▸ INPUT DATA
=== Begin Enclosure ===
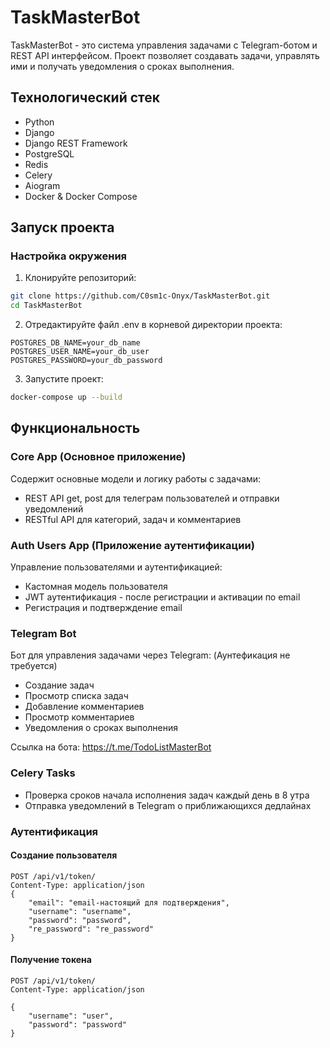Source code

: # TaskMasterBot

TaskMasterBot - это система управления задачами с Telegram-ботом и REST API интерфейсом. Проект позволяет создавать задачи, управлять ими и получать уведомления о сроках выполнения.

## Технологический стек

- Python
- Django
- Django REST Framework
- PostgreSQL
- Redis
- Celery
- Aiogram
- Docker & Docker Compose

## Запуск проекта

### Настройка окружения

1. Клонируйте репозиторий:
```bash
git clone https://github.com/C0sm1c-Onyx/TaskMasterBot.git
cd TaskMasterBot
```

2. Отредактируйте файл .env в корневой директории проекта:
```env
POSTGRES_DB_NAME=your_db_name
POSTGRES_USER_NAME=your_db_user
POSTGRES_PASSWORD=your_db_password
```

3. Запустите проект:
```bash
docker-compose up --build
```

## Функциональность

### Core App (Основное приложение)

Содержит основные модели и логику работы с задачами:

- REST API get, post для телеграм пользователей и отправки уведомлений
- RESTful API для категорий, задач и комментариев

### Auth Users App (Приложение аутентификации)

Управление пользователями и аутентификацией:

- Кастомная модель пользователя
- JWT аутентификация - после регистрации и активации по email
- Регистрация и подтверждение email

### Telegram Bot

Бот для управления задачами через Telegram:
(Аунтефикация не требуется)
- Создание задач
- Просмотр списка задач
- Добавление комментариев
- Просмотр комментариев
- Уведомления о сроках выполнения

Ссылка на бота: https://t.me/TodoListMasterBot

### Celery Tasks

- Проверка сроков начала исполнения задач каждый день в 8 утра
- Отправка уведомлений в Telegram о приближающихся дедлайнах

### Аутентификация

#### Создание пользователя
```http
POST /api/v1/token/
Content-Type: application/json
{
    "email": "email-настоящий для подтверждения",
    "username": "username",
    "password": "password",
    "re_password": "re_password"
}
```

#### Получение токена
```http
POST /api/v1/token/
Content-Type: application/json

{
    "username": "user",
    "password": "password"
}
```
=== End Enclosure ===
Output every entry verbatim but skip the pictures.

▸ RESPONSE TO THIS EXERCISE
Source code

: # TaskMasterBot

TaskMasterBot - это система управления задачами с Telegram-ботом и REST API интерфейсом. Проект позволяет создавать задачи, управлять ими и получать уведомления о сроках выполнения.

## Технологический стек

- Python
- Django
- Django REST Framework
- PostgreSQL
- Redis
- Celery
- Aiogram
- Docker & Docker Compose

## Запуск проекта

### Настройка окружения

1. Клонируйте репозиторий:
```bash
git clone https://github.com/C0sm1c-Onyx/TaskMasterBot.git
cd TaskMasterBot
```

2. Отредактируйте файл .env в корневой директории проекта:
```env
POSTGRES_DB_NAME=your_db_name
POSTGRES_USER_NAME=your_db_user
POSTGRES_PASSWORD=your_db_password
```

3. Запустите проект:
```bash
docker-compose up --build
```

## Функциональность

### Core App (Основное приложение)

Содержит основные модели и логику работы с задачами:

- REST API get, post для телеграм пользователей и отправки уведомлений
- RESTful API для категорий, задач и комментариев

### Auth Users App (Приложение аутентификации)

Управление пользователями и аутентификацией:

- Кастомная модель пользователя
- JWT аутентификация - после регистрации и активации по email
- Регистрация и подтверждение email

### Telegram Bot

Бот для управления задачами через Telegram:
(Аунтефикация не требуется)
- Создание задач
- Просмотр списка задач
- Добавление комментариев
- Просмотр комментариев
- Уведомления о сроках выполнения

Ссылка на бота: https://t.me/TodoListMasterBot

### Celery Tasks

- Проверка сроков начала исполнения задач каждый день в 8 утра
- Отправка уведомлений в Telegram о приближающихся дедлайнах

### Аутентификация

#### Создание пользователя
```http
POST /api/v1/token/
Content-Type: application/json
{
    "email": "email-настоящий для подтверждения",
    "username": "username",
    "password": "password",
    "re_password": "re_password"
}
```

#### Получение токена
```http
POST /api/v1/token/
Content-Type: application/json

{
    "username": "user",
    "password": "password"
}
```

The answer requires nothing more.